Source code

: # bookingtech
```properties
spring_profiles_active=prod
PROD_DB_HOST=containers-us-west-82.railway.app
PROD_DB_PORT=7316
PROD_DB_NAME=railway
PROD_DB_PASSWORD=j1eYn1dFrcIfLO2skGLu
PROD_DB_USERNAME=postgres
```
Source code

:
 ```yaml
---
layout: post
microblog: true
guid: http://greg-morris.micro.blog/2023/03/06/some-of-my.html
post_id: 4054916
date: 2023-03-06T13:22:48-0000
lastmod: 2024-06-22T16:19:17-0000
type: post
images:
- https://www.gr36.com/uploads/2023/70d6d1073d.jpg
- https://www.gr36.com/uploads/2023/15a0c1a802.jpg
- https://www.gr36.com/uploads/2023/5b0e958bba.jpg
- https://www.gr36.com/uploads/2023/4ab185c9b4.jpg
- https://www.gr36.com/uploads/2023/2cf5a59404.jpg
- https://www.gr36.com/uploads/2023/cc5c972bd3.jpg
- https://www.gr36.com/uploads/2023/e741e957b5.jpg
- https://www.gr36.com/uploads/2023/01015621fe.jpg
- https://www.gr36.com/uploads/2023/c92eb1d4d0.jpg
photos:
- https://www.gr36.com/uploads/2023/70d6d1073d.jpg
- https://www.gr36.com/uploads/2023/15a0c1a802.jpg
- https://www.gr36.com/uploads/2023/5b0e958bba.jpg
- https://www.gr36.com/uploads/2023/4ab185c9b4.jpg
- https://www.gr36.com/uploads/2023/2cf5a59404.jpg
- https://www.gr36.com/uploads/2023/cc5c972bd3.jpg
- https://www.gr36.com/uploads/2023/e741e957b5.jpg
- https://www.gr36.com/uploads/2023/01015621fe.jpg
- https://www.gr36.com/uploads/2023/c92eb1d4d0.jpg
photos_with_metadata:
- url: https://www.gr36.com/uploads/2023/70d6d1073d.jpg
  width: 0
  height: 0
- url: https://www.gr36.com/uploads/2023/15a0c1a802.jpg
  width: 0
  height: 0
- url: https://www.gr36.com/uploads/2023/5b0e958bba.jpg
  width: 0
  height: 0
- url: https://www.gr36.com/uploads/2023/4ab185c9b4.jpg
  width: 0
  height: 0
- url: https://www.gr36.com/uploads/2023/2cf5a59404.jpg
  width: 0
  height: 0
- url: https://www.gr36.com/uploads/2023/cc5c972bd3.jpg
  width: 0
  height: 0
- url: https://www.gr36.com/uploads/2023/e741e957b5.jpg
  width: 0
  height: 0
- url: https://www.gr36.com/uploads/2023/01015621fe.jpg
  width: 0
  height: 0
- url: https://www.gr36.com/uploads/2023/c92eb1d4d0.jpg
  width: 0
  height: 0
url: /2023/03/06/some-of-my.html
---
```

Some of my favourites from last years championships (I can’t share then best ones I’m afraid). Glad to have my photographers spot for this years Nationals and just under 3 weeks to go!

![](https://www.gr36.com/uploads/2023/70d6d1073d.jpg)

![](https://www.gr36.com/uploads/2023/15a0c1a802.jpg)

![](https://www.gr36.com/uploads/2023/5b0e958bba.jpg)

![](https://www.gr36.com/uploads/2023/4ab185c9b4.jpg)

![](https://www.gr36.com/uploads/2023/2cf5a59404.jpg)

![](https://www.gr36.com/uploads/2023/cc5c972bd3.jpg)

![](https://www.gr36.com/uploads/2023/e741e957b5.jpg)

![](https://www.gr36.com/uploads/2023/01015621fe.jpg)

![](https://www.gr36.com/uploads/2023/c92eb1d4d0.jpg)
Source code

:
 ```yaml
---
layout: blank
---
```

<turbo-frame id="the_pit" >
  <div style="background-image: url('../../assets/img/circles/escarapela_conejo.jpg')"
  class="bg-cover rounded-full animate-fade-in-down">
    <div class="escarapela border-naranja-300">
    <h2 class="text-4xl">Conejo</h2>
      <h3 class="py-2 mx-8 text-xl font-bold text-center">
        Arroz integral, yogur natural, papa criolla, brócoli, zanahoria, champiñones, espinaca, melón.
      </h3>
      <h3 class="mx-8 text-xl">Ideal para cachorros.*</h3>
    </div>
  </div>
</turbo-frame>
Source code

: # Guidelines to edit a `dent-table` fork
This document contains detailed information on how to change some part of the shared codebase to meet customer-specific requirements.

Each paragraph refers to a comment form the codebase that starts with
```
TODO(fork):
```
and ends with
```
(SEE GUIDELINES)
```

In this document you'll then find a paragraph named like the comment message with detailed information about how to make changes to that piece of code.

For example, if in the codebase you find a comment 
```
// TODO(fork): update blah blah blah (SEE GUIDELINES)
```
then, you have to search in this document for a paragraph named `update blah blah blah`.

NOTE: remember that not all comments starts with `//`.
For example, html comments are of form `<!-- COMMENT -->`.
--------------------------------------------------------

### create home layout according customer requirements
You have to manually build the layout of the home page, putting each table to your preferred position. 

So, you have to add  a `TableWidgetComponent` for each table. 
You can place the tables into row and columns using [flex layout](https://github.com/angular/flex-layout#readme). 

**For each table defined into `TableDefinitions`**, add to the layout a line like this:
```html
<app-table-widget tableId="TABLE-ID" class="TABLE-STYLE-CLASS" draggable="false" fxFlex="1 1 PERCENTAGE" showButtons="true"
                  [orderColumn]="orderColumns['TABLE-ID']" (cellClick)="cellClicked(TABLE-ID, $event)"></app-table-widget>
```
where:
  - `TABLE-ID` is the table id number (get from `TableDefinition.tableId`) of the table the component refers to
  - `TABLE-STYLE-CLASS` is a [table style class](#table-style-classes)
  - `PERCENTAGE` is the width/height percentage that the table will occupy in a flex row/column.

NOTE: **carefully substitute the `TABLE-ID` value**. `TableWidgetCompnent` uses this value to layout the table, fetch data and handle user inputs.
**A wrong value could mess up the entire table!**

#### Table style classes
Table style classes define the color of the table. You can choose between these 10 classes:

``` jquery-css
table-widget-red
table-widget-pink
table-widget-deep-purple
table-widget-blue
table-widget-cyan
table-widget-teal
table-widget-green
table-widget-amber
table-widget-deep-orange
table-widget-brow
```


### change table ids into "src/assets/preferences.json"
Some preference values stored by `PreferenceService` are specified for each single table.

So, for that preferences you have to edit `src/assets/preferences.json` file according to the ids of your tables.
.....
Nothing in the data may change. Give it again in full.

• [EXERCISE SOLUTION]
Source code

: # bookingtech
```properties
spring_profiles_active=prod
PROD_DB_HOST=containers-us-west-82.railway.app
PROD_DB_PORT=7316
PROD_DB_NAME=railway
PROD_DB_PASSWORD=j1eYn1dFrcIfLO2skGLu
PROD_DB_USERNAME=postgres
```
Source code

:
 ```yaml
---
layout: post
microblog: true
guid: http://greg-morris.micro.blog/2023/03/06/some-of-my.html
post_id: 4054916
date: 2023-03-06T13:22:48-0000
lastmod: 2024-06-22T16:19:17-0000
type: post
images:
- https://www.gr36.com/uploads/2023/70d6d1073d.jpg
- https://www.gr36.com/uploads/2023/15a0c1a802.jpg
- https://www.gr36.com/uploads/2023/5b0e958bba.jpg
- https://www.gr36.com/uploads/2023/4ab185c9b4.jpg
- https://www.gr36.com/uploads/2023/2cf5a59404.jpg
- https://www.gr36.com/uploads/2023/cc5c972bd3.jpg
- https://www.gr36.com/uploads/2023/e741e957b5.jpg
- https://www.gr36.com/uploads/2023/01015621fe.jpg
- https://www.gr36.com/uploads/2023/c92eb1d4d0.jpg
photos:
- https://www.gr36.com/uploads/2023/70d6d1073d.jpg
- https://www.gr36.com/uploads/2023/15a0c1a802.jpg
- https://www.gr36.com/uploads/2023/5b0e958bba.jpg
- https://www.gr36.com/uploads/2023/4ab185c9b4.jpg
- https://www.gr36.com/uploads/2023/2cf5a59404.jpg
- https://www.gr36.com/uploads/2023/cc5c972bd3.jpg
- https://www.gr36.com/uploads/2023/e741e957b5.jpg
- https://www.gr36.com/uploads/2023/01015621fe.jpg
- https://www.gr36.com/uploads/2023/c92eb1d4d0.jpg
photos_with_metadata:
- url: https://www.gr36.com/uploads/2023/70d6d1073d.jpg
  width: 0
  height: 0
- url: https://www.gr36.com/uploads/2023/15a0c1a802.jpg
  width: 0
  height: 0
- url: https://www.gr36.com/uploads/2023/5b0e958bba.jpg
  width: 0
  height: 0
- url: https://www.gr36.com/uploads/2023/4ab185c9b4.jpg
  width: 0
  height: 0
- url: https://www.gr36.com/uploads/2023/2cf5a59404.jpg
  width: 0
  height: 0
- url: https://www.gr36.com/uploads/2023/cc5c972bd3.jpg
  width: 0
  height: 0
- url: https://www.gr36.com/uploads/2023/e741e957b5.jpg
  width: 0
  height: 0
- url: https://www.gr36.com/uploads/2023/01015621fe.jpg
  width: 0
  height: 0
- url: https://www.gr36.com/uploads/2023/c92eb1d4d0.jpg
  width: 0
  height: 0
url: /2023/03/06/some-of-my.html
---
```

Some of my favourites from last years championships (I can’t share then best ones I’m afraid). Glad to have my photographers spot for this years Nationals and just under 3 weeks to go!

![](https://www.gr36.com/uploads/2023/70d6d1073d.jpg)

![](https://www.gr36.com/uploads/2023/15a0c1a802.jpg)

![](https://www.gr36.com/uploads/2023/5b0e958bba.jpg)

![](https://www.gr36.com/uploads/2023/4ab185c9b4.jpg)

![](https://www.gr36.com/uploads/2023/2cf5a59404.jpg)

![](https://www.gr36.com/uploads/2023/cc5c972bd3.jpg)

![](https://www.gr36.com/uploads/2023/e741e957b5.jpg)

![](https://www.gr36.com/uploads/2023/01015621fe.jpg)

![](https://www.gr36.com/uploads/2023/c92eb1d4d0.jpg)
Source code

:
 ```yaml
---
layout: blank
---
```

<turbo-frame id="the_pit" >
  <div style="background-image: url('../../assets/img/circles/escarapela_conejo.jpg')"
  class="bg-cover rounded-full animate-fade-in-down">
    <div class="escarapela border-naranja-300">
    <h2 class="text-4xl">Conejo</h2>
      <h3 class="py-2 mx-8 text-xl font-bold text-center">
        Arroz integral, yogur natural, papa criolla, brócoli, zanahoria, champiñones, espinaca, melón.
      </h3>
      <h3 class="mx-8 text-xl">Ideal para cachorros.*</h3>
    </div>
  </div>
</turbo-frame>
Source code

: # Guidelines to edit a `dent-table` fork
This document contains detailed information on how to change some part of the shared codebase to meet customer-specific requirements.

Each paragraph refers to a comment form the codebase that starts with
```
TODO(fork):
```
and ends with
```
(SEE GUIDELINES)
```

In this document you'll then find a paragraph named like the comment message with detailed information about how to make changes to that piece of code.

For example, if in the codebase you find a comment 
```
// TODO(fork): update blah blah blah (SEE GUIDELINES)
```
then, you have to search in this document for a paragraph named `update blah blah blah`.

NOTE: remember that not all comments starts with `//`.
For example, html comments are of form `<!-- COMMENT -->`.
--------------------------------------------------------

### create home layout according customer requirements
You have to manually build the layout of the home page, putting each table to your preferred position. 

So, you have to add  a `TableWidgetComponent` for each table. 
You can place the tables into row and columns using [flex layout](https://github.com/angular/flex-layout#readme). 

**For each table defined into `TableDefinitions`**, add to the layout a line like this:
```html
<app-table-widget tableId="TABLE-ID" class="TABLE-STYLE-CLASS" draggable="false" fxFlex="1 1 PERCENTAGE" showButtons="true"
                  [orderColumn]="orderColumns['TABLE-ID']" (cellClick)="cellClicked(TABLE-ID, $event)"></app-table-widget>
```
where:
  - `TABLE-ID` is the table id number (get from `TableDefinition.tableId`) of the table the component refers to
  - `TABLE-STYLE-CLASS` is a [table style class](#table-style-classes)
  - `PERCENTAGE` is the width/height percentage that the table will occupy in a flex row/column.

NOTE: **carefully substitute the `TABLE-ID` value**. `TableWidgetCompnent` uses this value to layout the table, fetch data and handle user inputs.
**A wrong value could mess up the entire table!**

#### Table style classes
Table style classes define the color of the table. You can choose between these 10 classes:

``` jquery-css
table-widget-red
table-widget-pink
table-widget-deep-purple
table-widget-blue
table-widget-cyan
table-widget-teal
table-widget-green
table-widget-amber
table-widget-deep-orange
table-widget-brow
```


### change table ids into "src/assets/preferences.json"
Some preference values stored by `PreferenceService` are specified for each single table.

So, for that preferences you have to edit `src/assets/preferences.json` file according to the ids of your tables.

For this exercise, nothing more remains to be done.